Anna Burnside reviews a disappointing entry in the current season of A Play, A Pie and A Pint.
Pantomime, like rich fruit cake with marzipan, is a treat because it’s not available all year round. In the spring sunshine its smut and relentless one-liners feel crass and overblown.
The omens are there from the start of Nun of Your Business, set in the gift shop of St Boaby’s on the Knob. A fingering joke within the first few minutes seals the deal.
The plot is more farce than panto, with a cat burglar, a mother superior on the make, a novice who doesn’t seem to have got the hang of holy orders and a visit from a higher-up that goes disastrously wrong. But the execution is December-ready, right down to a set piece charades sequence.

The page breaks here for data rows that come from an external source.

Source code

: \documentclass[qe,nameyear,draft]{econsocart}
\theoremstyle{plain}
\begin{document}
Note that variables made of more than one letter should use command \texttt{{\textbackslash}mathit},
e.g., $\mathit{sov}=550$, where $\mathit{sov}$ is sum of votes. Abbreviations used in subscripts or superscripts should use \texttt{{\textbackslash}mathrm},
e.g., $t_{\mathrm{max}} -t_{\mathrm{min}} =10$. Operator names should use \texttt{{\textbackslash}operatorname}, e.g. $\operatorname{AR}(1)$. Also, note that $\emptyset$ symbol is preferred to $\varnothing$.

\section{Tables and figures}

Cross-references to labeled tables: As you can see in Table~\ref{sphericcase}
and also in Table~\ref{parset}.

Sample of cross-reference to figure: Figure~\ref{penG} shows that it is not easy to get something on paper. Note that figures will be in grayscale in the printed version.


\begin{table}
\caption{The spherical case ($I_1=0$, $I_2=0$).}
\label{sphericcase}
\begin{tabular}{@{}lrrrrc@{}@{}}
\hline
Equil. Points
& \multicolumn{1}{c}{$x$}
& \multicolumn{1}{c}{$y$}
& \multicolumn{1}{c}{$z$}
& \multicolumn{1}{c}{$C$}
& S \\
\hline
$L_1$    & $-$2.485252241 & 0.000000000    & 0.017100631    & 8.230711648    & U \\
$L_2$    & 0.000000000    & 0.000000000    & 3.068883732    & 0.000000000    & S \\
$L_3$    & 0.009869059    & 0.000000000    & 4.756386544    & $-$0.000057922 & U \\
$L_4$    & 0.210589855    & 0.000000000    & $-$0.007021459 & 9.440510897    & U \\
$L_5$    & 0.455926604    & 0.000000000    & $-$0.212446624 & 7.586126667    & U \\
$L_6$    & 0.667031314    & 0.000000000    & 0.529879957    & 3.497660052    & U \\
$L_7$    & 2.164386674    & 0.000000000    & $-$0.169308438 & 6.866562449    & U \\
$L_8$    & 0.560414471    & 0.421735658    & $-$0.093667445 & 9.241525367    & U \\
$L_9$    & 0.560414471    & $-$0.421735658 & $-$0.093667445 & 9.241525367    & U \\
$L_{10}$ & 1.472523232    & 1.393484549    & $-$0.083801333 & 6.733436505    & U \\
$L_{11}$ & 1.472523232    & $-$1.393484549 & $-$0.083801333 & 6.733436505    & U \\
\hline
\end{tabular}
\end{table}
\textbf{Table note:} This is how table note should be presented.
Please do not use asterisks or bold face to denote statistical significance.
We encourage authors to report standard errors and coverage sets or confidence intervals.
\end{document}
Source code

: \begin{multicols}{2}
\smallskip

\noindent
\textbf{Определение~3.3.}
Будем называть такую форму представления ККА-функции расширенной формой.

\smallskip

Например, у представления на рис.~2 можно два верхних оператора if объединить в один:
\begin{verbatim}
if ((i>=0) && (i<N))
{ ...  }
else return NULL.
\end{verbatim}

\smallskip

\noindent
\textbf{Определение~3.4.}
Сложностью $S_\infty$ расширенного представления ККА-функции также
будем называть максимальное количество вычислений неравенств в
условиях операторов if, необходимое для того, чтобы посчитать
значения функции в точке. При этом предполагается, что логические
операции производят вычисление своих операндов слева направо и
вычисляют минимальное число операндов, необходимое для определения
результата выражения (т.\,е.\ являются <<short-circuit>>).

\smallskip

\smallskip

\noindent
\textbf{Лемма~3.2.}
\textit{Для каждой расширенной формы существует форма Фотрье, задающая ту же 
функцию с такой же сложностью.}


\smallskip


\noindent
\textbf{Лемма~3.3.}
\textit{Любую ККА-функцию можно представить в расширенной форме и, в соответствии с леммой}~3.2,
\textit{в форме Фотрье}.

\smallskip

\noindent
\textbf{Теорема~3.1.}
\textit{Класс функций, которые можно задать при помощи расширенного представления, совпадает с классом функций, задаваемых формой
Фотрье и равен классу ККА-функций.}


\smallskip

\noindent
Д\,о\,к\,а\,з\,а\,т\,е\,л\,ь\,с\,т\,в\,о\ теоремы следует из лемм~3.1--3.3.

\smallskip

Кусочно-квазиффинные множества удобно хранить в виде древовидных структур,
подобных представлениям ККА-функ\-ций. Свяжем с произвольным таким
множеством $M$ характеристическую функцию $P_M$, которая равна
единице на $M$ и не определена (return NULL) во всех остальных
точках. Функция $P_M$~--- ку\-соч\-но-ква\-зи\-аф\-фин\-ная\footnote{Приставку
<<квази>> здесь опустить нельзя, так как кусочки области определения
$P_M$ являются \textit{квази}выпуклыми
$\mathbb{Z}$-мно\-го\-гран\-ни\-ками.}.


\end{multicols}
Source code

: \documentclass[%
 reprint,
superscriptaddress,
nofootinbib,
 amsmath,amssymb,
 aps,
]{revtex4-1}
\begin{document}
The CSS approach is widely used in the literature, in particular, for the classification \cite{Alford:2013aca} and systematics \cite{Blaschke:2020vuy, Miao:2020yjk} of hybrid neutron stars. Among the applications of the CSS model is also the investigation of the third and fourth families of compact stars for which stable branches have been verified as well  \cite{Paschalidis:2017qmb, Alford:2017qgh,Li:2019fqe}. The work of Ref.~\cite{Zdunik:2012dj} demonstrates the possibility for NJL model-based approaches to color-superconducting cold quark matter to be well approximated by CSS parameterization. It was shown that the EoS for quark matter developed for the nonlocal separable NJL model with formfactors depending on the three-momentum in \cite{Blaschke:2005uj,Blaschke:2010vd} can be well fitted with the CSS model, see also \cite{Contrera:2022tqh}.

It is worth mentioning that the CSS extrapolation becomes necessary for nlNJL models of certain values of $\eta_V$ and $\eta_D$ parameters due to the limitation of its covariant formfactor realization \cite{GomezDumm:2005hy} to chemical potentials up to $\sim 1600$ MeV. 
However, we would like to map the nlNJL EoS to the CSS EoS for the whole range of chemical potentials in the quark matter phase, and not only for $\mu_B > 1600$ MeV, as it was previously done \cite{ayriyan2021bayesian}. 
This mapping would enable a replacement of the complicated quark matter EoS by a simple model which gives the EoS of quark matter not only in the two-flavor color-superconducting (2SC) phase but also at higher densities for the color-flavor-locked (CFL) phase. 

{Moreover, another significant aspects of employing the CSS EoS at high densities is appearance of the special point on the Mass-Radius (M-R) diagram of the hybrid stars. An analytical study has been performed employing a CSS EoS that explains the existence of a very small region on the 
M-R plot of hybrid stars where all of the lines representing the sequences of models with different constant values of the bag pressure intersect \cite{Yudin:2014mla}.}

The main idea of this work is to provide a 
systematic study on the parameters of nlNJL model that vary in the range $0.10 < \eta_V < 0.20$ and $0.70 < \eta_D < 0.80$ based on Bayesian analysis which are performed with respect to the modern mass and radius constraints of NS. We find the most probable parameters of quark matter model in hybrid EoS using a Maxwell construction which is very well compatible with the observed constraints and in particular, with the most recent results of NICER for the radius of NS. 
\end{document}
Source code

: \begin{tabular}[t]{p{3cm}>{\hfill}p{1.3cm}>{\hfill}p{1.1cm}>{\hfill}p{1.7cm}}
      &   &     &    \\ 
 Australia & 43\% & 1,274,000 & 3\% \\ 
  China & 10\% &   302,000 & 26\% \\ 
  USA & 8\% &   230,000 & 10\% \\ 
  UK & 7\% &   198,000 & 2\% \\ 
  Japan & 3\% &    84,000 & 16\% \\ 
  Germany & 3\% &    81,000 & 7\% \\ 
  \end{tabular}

There is even a moment when the audience can feel the writer, James Peake, typing “Oh no he’s not,” then deleting it. Reluctantly.
Instead of dialling down the puerility, director Laila Noble leans in. The performances are one note, with Pauline Goldsmith a nuance-free Mammy Superior. Laura Lovemore, as the confused Sister Mary Mary, is at least given a little more to do. Lee Harris, the cat burglar, strips down to his pants in the pursuit of some visual gags.
The whole thing feels as tired and tawdry as old tinsel.
Nun of Your Business performs at Oran Mor’s A Play, A Pie and A Pint until April 26, 2025.